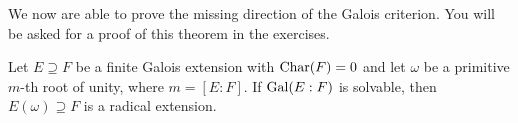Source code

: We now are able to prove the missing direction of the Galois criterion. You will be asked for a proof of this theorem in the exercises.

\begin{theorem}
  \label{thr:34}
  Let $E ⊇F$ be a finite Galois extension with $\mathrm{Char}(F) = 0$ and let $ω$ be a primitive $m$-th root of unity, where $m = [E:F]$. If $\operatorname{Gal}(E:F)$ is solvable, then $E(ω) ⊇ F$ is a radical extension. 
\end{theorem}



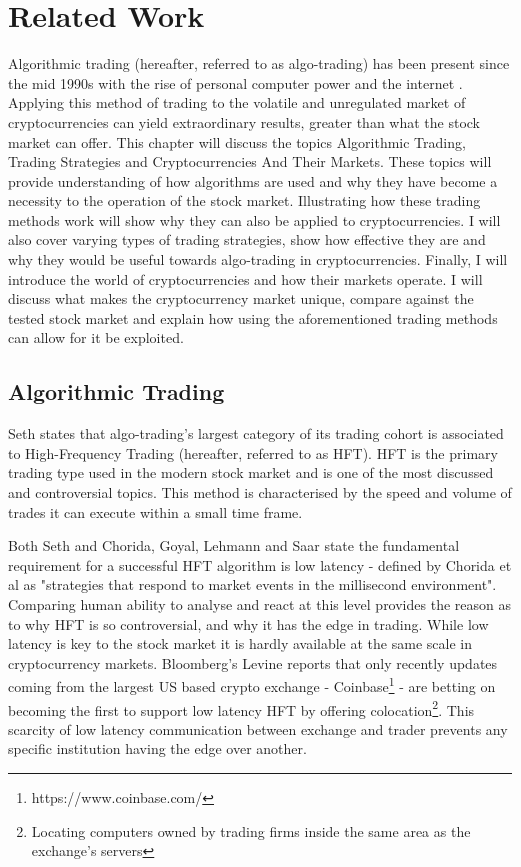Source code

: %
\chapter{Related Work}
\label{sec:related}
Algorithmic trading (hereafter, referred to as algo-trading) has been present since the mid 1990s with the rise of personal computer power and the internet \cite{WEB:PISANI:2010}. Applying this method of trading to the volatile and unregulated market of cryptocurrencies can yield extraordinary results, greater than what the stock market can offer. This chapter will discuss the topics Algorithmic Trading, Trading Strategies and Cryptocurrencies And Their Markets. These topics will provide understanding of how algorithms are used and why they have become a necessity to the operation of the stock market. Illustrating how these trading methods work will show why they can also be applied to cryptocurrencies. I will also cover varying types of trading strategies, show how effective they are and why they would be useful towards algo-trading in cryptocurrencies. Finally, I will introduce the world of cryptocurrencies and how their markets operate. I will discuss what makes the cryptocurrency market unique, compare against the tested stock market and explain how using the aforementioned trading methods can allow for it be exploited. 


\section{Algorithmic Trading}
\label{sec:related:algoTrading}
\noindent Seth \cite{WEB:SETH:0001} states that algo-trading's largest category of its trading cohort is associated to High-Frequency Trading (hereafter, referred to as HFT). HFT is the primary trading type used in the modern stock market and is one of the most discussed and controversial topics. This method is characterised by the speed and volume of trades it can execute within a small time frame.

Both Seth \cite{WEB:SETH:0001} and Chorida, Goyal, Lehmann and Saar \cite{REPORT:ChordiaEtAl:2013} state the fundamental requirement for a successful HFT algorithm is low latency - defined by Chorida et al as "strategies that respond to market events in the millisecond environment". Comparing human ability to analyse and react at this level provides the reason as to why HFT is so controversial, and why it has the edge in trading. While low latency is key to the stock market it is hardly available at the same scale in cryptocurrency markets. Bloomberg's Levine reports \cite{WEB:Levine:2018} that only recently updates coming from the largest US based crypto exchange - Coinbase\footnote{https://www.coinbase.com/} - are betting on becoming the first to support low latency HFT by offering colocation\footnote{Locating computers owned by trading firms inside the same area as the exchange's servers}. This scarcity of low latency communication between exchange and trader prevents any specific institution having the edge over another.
************
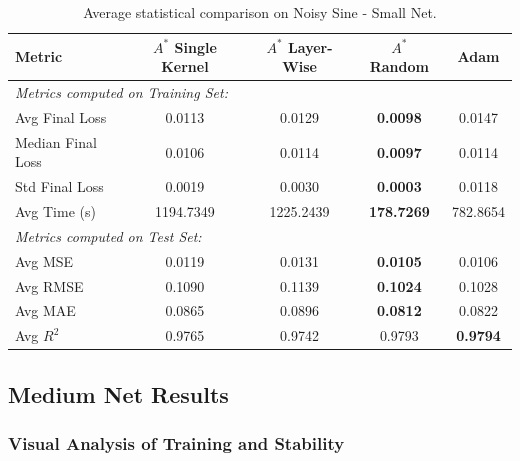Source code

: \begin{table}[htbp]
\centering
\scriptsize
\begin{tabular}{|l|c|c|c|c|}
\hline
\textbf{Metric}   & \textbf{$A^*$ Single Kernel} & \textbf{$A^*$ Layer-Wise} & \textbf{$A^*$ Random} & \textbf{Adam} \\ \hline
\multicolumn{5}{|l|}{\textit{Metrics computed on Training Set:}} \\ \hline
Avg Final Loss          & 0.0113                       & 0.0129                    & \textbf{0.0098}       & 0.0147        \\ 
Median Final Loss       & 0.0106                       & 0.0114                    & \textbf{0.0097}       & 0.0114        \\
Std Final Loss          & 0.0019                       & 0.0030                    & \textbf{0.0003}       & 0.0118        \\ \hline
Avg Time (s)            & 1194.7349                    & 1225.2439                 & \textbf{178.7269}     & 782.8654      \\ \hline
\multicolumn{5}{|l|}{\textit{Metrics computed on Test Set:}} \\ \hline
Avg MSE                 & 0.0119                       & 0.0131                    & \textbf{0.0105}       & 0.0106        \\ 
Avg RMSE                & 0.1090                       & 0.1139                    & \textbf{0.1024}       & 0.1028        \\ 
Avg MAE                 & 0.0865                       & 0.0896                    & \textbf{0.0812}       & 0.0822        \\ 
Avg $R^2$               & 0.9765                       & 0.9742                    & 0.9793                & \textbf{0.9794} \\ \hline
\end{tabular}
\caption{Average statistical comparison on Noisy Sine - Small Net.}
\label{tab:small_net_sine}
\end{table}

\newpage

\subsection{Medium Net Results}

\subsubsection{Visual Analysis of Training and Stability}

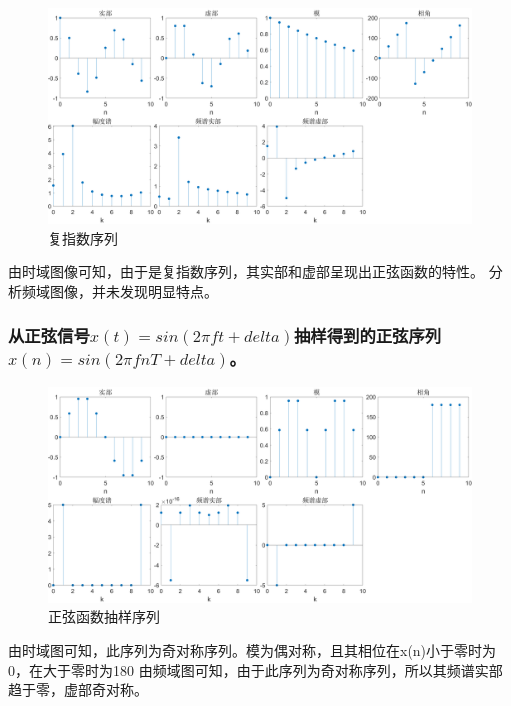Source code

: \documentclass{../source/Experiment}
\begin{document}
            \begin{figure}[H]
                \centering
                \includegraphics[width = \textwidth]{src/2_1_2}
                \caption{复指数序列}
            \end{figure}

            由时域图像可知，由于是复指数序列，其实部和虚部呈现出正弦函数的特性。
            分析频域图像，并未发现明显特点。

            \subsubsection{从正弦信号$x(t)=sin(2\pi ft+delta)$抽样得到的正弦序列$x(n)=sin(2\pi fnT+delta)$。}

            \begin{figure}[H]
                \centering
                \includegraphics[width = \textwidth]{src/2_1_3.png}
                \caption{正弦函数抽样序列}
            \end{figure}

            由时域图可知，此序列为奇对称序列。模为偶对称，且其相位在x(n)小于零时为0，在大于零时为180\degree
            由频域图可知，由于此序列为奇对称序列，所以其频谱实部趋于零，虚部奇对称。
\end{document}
************
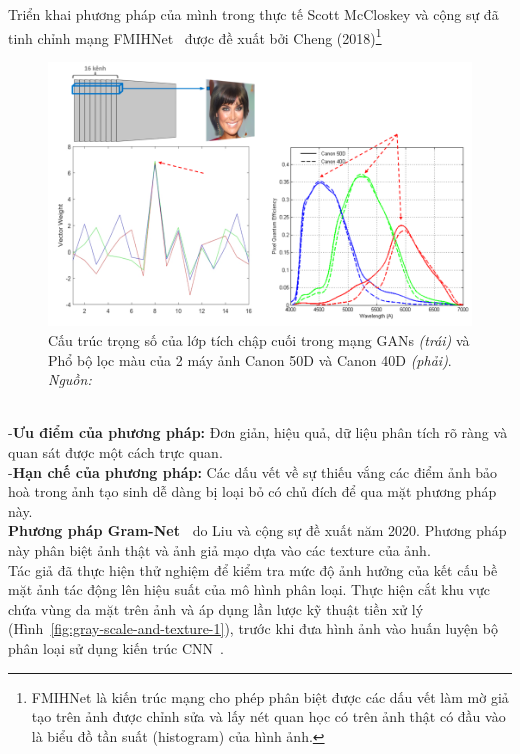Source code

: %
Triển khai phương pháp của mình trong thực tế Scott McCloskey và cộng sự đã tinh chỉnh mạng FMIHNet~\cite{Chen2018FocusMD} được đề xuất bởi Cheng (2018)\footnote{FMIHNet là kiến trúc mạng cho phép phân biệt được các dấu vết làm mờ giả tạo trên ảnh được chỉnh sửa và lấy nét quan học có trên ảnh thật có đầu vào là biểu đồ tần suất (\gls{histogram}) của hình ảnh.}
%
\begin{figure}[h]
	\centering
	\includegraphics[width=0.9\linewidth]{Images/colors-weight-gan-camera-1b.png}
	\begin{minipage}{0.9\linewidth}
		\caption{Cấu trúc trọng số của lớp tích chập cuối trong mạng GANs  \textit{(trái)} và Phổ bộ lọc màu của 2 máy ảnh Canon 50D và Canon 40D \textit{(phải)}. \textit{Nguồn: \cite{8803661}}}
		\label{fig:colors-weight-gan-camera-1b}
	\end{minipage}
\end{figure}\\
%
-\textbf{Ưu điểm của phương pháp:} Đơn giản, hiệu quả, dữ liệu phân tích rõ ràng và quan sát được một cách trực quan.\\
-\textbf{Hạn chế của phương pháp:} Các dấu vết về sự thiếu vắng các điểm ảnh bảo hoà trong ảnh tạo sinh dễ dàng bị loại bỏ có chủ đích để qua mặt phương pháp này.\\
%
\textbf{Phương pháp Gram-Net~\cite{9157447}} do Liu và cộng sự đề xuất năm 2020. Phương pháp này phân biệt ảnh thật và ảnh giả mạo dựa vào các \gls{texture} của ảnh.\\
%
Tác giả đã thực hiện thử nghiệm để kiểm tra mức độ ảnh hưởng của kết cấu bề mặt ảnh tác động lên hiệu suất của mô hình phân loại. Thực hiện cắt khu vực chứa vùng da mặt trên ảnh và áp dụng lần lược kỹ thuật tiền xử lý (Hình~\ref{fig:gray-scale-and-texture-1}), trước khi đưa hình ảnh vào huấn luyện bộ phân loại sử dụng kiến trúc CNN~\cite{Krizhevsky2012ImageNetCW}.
************
- [ABOUT THIS TASK]:
Among the entries, find each line that includes the string "thực" and copy it.

- [SOLUTION TO THIS EXERCISE]:
Triển khai phương pháp của mình trong thực tế Scott McCloskey và cộng sự đã tinh chỉnh mạng FMIHNet~\cite{Chen2018FocusMD} được đề xuất bởi Cheng (2018)\footnote{FMIHNet là kiến trúc mạng cho phép phân biệt được các dấu vết làm mờ giả tạo trên ảnh được chỉnh sửa và lấy nét quan học có trên ảnh thật có đầu vào là biểu đồ tần suất (\gls{histogram}) của hình ảnh.}
Tác giả đã thực hiện thử nghiệm để kiểm tra mức độ ảnh hưởng của kết cấu bề mặt ảnh tác động lên hiệu suất của mô hình phân loại. Thực hiện cắt khu vực chứa vùng da mặt trên ảnh và áp dụng lần lược kỹ thuật tiền xử lý (Hình~\ref{fig:gray-scale-and-texture-1}), trước khi đưa hình ảnh vào huấn luyện bộ phân loại sử dụng kiến trúc CNN~\cite{Krizhevsky2012ImageNetCW}.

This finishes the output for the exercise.